A photographer, a former call centre employee and a home guard are among the nearly 12,000 people who had applied for the post of a conductor in Delhi Transport Corporation (DTC) six years ago. The odd-even scheme threw a surprise for them this month, opening 3,000 vacancies, but for a while.
Though transport minister Gopal Rai has announced the hiring is for 15 days only, those making the cut for the “government job” are excited there is some forward movement, and possibly the prospect of something permanent. Their hopes are up even though the DTC has been hiring drivers and conductors on contract basis for years.
The Delhi government has announced 6,000 private buses will ply during the implementation of the odd-even scheme. However, DTC will provide the conductors on the private buses. “For the 6000 buses we plan to hire around 3,000 new conductors. The other half will be covered by conductors already with us. We have hired more than 700 of the proposed 3,000 so far,” said R S Minhas, PRO, DTC.
The DTC last recruited conductors in 2010, when it procured 3,500 buses in the run-up to the Commonwealth Games. “This year we are calling those who registered in 2009 and 2010. We are using the list the employment exchange gave us in 2010,” said a DTC official.
The jobs have not materialised, but it has not deterred aspirants. Since 2011, more than 1 lakh aspirants have registered with the Employment Exchange for the post of conductor. This is a sharp rise from earlier. About 32,000 had registered for the post between 1992 and 2010.
But it is not all rosy. The DTC headquarters has seen angry faces too this month. Many who got a call for the first time in six years were caught off guard; their licences and first aid certificates expired or not updated. Sources said it was likely many had moved to other states, crossed the age bar, got employed elsewhere, or, never got to know.
Meet the applicants
Last Job: At a call centre
Rita and her sister Saakshi, after getting a licence from the transport authority, sent their CVs to the government in 2009 when the Employment Exchange notified vacancies for 4,000 conductors. Saakshi made it, Rita did not. “I began working in a call centre after a year. But I worked for only six months. My parents objected to the late hours. I did not work later, but I will now. Who doesn’t want to earn money and be independent?”

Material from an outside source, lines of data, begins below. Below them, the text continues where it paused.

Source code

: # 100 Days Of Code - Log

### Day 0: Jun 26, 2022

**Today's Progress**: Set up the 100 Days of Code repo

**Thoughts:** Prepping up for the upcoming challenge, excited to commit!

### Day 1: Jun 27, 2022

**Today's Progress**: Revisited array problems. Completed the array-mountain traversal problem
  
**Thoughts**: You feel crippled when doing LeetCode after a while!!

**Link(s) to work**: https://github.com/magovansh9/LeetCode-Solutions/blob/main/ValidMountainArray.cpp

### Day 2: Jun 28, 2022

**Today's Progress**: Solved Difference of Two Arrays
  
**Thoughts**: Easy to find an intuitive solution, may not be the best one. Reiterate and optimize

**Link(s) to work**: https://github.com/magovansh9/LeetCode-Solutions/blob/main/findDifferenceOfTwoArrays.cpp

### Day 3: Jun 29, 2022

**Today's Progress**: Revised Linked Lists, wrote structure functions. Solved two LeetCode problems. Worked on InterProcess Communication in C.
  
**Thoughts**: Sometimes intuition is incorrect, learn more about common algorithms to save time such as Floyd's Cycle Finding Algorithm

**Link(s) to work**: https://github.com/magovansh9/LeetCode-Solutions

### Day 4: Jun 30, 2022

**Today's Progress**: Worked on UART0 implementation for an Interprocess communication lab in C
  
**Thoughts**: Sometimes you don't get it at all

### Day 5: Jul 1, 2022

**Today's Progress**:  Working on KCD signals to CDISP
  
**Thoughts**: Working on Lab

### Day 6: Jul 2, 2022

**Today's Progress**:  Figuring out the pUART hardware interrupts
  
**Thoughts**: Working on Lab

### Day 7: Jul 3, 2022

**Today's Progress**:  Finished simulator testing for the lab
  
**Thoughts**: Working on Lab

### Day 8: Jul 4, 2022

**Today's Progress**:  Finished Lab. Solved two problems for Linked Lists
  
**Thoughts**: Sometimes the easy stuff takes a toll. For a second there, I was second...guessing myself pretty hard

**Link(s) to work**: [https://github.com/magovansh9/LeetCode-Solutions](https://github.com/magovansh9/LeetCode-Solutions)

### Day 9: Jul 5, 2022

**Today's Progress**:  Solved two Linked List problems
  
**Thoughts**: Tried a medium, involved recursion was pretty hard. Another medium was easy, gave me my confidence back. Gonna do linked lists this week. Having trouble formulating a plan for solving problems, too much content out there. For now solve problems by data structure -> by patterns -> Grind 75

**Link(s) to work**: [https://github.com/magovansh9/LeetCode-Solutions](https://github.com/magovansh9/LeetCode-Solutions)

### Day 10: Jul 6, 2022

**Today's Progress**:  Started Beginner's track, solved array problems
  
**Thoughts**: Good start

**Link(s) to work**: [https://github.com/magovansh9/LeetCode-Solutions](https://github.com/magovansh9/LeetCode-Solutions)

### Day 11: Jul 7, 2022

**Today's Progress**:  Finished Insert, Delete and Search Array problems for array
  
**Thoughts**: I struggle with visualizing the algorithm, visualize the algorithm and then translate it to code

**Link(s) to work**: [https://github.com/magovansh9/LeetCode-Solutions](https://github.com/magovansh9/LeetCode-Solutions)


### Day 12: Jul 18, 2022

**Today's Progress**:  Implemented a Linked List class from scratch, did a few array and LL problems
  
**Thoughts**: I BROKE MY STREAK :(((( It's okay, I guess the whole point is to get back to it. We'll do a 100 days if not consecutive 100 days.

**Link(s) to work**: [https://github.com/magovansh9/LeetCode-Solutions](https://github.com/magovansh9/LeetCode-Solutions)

Naresh, a freelance photographer who works for Delhi High Court, vernacular newspapers and other projects, got married in 2014. He makes roughly Rs 400 a day. “I need a stable job like this government one with the DTC… I waited for this for so long.” Many like Naresh do not want to talk about the “government job” lasting only 15 days and are latching onto every word emerging from the DTC corridors. For instance, this remark from an official: “After the 15 days, we will keep the names of these recruits in our database. When we procure more buses, we will absorb them. We are planning to get 1,000 buses by August, 2016.”
Ajay (name changed), 29
Occupation: Home guard
Residence: Hari Nagar
Status: Not Selected
For Ajay, this is the last year of his five-year term as a home guard. “The Employment Exchange skipped my name when they prepared the list and gave it to the DTC in 2010. I missed my chance for an interview in 2010. This year, when I heard conductors are being recruited, I came to the DTC and found my name was still not there… I lost my chance because of an omission on the part of the Employment Exchange.”
Harish Kumar, 32
Last Job: Loader at rice packaging company
Residence: Chirag Dilli
Harish Kumar had no steady job, “so, no wife”. A school dropout, he did not have many options. Last, he worked briefly as a labourer loading and offloading sacks of rice. “One of the few jobs I could apply for was this,” said Harish, as his friend Manik, a DTC driver, stood with him and waited for the results.
Occupation: Autorickshaw driver
Residence: Nand Nagri
Status: Not Selected
Bhisham got his call for the interview last week. He came, but with an expired licence and was asked to come back later. “I will not be selected. I need at least a month for all this paperwork. Getting them in the next few days, while earning my daily wage, will be impossible.”